歌舞伎の沼からこんにちは。~私はこうして歌舞伎にハマった~#23
イヤホンガイド解説者が、歌舞伎や文楽の魅力にハマった経緯や芝居への愛を語るシリーズ「歌舞伎の沼からこんにちは」。
今回は2020年に解説者デビューを飾った立木つねこさんがご担当。
最初の歌舞伎体験は、摩訶不思議な世界だった…?!
翻弄された十代から確信へ変わった二十代のお話まで、どうぞお楽しみください!
***
文:立木つねこ
歌舞伎沼はつかみどころもなく広く深く、おまけに沼に続く道はあちこちに潜んでいるようです。ふとした瞬間、窓を開ければ沼が広がり、角を曲がれば沼につながる。沼に導く水溜まりは逃げ水のような妖気もはらんでいるようで…、いやはや全く困ったものです。不肖私も、一度ならずくり返し沼にハマってまいりました。少しお話ししてみると、こんな感じです。
幼いころ垣間見た摩訶不思議な世界
最初の歌舞伎体験は、祖母の傍らで嗅いだ歌舞伎の匂いでした。明治生まれの祖母は戦前、歌舞伎座に間近いところで商いをしており、頻々と芝居見物に励んでいたようです。私が記憶する祖母はいつも和服姿で、時折ぷかりと煙草の煙を燻らし、当時テレビでよくやっていた歌舞伎中継を見ては、芝居の台詞みたいなしゃべり方をいたしました。まだ幼いチビすけだった私は、膝の上から見上げるテレビ画面の歌舞伎と祖母から漂ってくる濃い匂いを全身に吸い込んで噎せ返っておりました。なんとも摩訶不思議な心惹かれる世界でした。

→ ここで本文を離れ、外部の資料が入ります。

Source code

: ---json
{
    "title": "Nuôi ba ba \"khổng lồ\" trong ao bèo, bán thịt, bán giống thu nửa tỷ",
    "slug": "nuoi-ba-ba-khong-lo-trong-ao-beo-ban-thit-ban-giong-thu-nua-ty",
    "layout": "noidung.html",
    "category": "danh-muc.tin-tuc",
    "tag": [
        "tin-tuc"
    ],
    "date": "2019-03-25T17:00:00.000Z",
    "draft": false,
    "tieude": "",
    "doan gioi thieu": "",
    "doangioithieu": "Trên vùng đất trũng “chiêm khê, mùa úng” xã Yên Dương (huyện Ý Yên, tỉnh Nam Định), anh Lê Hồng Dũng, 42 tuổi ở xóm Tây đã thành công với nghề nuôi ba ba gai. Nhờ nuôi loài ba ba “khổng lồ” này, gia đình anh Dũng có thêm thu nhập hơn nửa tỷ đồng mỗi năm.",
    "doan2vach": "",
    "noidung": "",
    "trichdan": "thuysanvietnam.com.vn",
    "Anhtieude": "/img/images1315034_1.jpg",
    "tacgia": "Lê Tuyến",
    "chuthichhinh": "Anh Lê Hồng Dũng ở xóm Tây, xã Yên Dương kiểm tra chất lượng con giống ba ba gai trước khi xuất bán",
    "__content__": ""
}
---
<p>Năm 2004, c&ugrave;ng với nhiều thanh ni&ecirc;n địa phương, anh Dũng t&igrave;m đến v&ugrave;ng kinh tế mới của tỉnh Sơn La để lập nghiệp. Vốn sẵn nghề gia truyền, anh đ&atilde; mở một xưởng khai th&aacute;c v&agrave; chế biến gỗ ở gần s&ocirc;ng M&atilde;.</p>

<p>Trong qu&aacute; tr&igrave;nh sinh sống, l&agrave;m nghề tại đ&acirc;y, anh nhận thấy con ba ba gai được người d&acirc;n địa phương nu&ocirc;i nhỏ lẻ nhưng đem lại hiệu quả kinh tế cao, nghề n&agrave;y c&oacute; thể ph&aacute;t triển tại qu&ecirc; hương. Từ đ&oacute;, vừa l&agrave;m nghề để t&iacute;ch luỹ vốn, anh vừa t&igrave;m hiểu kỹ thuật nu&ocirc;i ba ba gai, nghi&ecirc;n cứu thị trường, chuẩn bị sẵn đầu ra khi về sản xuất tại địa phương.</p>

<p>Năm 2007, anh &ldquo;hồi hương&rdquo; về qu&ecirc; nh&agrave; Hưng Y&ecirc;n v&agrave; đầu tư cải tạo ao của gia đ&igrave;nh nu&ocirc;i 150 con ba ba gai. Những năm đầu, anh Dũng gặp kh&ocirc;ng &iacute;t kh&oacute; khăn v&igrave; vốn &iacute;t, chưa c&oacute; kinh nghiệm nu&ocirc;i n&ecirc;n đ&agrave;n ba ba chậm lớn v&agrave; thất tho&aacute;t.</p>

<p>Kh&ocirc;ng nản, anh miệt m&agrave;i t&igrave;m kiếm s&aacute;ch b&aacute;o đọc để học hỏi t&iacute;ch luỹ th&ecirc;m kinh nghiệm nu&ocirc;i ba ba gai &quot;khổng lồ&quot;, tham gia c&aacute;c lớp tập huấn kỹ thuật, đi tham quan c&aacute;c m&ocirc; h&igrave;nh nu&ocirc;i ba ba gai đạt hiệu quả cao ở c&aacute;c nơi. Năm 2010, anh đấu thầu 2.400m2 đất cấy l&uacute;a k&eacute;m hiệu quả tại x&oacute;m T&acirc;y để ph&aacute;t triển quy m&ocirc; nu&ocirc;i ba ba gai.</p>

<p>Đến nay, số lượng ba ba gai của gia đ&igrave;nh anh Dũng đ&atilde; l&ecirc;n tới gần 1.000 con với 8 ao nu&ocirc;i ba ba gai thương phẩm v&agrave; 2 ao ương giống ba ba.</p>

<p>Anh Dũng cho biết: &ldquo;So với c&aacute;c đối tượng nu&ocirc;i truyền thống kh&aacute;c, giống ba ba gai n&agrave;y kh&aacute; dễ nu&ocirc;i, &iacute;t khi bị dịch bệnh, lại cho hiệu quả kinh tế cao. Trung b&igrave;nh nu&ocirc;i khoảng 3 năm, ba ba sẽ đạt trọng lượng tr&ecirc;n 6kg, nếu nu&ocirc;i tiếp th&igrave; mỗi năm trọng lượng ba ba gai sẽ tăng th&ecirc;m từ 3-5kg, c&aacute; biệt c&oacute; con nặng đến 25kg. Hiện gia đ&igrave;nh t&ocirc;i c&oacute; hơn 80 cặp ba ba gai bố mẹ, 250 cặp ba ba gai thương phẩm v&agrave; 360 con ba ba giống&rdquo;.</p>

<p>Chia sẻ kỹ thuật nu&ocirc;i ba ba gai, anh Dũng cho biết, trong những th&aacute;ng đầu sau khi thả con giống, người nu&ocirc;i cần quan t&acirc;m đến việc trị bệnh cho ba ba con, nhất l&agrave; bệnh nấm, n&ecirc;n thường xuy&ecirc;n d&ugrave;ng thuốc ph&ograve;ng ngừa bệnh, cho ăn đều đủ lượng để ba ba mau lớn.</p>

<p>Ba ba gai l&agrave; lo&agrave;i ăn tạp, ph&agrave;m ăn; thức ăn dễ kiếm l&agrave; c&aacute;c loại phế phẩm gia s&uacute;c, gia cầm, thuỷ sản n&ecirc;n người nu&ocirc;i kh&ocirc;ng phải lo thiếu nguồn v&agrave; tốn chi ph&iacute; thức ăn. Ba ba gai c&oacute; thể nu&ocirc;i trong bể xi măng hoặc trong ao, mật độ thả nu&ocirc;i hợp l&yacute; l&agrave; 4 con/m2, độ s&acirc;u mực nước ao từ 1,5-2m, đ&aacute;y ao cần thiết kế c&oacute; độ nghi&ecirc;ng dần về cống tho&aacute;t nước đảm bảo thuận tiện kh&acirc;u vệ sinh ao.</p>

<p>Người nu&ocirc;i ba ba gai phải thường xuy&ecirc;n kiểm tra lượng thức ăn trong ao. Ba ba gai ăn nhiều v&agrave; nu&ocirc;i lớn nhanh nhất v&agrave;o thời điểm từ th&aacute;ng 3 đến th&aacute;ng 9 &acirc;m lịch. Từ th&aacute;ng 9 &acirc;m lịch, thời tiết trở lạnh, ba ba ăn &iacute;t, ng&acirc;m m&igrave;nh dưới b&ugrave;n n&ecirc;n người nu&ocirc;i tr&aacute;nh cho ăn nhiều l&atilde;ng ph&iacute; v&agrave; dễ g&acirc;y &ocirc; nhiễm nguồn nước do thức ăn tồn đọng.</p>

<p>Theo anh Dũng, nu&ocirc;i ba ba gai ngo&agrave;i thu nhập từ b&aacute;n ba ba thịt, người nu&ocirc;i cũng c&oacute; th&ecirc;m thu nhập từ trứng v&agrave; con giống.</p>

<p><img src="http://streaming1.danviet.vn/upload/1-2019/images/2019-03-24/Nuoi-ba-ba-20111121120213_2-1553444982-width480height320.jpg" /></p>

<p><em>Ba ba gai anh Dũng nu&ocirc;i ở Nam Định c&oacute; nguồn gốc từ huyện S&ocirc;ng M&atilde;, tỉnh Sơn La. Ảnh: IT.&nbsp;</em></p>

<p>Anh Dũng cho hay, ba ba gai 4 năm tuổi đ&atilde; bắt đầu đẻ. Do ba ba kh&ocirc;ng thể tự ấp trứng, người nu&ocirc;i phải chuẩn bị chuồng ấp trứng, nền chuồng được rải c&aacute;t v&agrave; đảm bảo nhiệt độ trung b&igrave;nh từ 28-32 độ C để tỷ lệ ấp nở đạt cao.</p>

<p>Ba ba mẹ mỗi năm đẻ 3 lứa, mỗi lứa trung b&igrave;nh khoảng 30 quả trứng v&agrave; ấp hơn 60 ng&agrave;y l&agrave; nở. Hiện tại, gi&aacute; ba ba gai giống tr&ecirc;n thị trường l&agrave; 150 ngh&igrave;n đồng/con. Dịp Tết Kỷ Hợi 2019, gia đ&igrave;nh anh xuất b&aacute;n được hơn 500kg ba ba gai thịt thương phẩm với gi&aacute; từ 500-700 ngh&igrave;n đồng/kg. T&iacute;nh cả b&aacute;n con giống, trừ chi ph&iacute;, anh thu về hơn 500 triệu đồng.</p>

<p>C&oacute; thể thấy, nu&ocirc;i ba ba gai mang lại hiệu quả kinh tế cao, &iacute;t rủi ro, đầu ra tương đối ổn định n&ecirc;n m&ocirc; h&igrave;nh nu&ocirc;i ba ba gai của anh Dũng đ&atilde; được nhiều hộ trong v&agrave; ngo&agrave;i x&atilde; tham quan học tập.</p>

次の歌舞伎にまつわる記憶は小学校3年のとき。3歳年上の姉の担任が超歌舞伎好きな先生で、卒業式か何かの行事で子供たちに歌舞伎(白浪五人男の稲瀬川勢揃いの場)を演らせたのでした。台詞から動きまで先生ご自身が熱く指導されるのです。ちなみに場所は東京都練馬区、地芝居の伝統など全くない土地です。それでも、姉や母の周辺も皆ざわざわと興奮していて、関係ない私まで、教師の熱すぎるほどの歌舞伎愛がまわりに伝播して繰り広げられる何ともウキウキした躍動感、興奮を感じとりワクワクしておりました。祭りの前後にも似た非日常の世界、足を踏み入れてみたいと憧れざるを得ない世界でした。


『寺子屋』に翻弄された十代
でも、実際に劇場で歌舞伎を見たのは、たしか中学生になってからだと思います。『菅原伝授手習鑑 寺子屋の場』。源蔵が首を討った寺入りの子が、じつは松王丸の送り込んだ実子だったという展開に吃驚仰天、茫然自失。松王丸と一緒に涙が止まらなかったことは鮮明に記憶しているのですが、残念なことに、一体どなたが演(なさ)っていたのかは全く覚えていません(笑)。
それからほどなくして文楽でも『寺子屋』を見まして、全身で語り上げる太夫・三味線・人形の凄さに深く揺さぶられ、「こ、この人たちは一体なんなのだ?!」と圧倒されました。文楽に対する基本的なその想いは、今に至るまで全く変わりません。
ところが、高校生頃でしたか、またも『寺子屋』を見て、少々理屈っぽくなっていた思春期の私は、『寺子屋』の筋立てをなんだか話がオカシイと感じたのですね。「なんでそうなるの? 自分の子どもを犠牲にして主君に仕えるって何?」と思ってしまい…少し心が離れます。幼い頃とてもシンプルに歌舞伎の匂いに心を震わせていたのとはちょっと違う感慨でした。いま思えば、十代のころ『寺子屋』に翻弄されたわけで、少し笑えます。